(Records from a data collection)
============

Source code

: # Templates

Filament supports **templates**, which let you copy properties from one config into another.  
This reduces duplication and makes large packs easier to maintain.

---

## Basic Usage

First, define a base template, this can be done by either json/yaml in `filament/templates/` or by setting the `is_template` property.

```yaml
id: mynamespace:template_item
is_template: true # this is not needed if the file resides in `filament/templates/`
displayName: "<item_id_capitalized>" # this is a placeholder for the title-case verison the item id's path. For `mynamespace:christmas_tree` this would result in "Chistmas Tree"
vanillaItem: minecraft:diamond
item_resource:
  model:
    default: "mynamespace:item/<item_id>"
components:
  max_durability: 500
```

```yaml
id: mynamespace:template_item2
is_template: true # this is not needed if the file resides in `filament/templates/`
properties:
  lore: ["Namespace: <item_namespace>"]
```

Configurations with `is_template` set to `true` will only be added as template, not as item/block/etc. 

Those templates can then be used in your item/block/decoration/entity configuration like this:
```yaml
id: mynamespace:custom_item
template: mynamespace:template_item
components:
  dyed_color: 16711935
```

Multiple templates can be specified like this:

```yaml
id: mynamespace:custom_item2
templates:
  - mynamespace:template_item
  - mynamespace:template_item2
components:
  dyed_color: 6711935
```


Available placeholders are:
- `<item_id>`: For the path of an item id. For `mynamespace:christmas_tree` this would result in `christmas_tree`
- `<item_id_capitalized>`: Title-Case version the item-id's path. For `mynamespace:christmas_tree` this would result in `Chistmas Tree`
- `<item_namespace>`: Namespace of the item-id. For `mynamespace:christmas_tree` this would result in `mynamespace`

============

◆ Your instructions: Please return, exactly as written, the line containing "not as item/block/etc." and every line after it through the end of the records above, and nothing else.

◆ Task response:
Configurations with `is_template` set to `true` will only be added as template, not as item/block/etc. 

Those templates can then be used in your item/block/decoration/entity configuration like this:
```yaml
id: mynamespace:custom_item
template: mynamespace:template_item
components:
  dyed_color: 16711935
```

Multiple templates can be specified like this:

```yaml
id: mynamespace:custom_item2
templates:
  - mynamespace:template_item
  - mynamespace:template_item2
components:
  dyed_color: 6711935
```


Available placeholders are:
- `<item_id>`: For the path of an item id. For `mynamespace:christmas_tree` this would result in `christmas_tree`
- `<item_id_capitalized>`: Title-Case version the item-id's path. For `mynamespace:christmas_tree` this would result in `Chistmas Tree`
- `<item_namespace>`: Namespace of the item-id. For `mynamespace:christmas_tree` this would result in `mynamespace`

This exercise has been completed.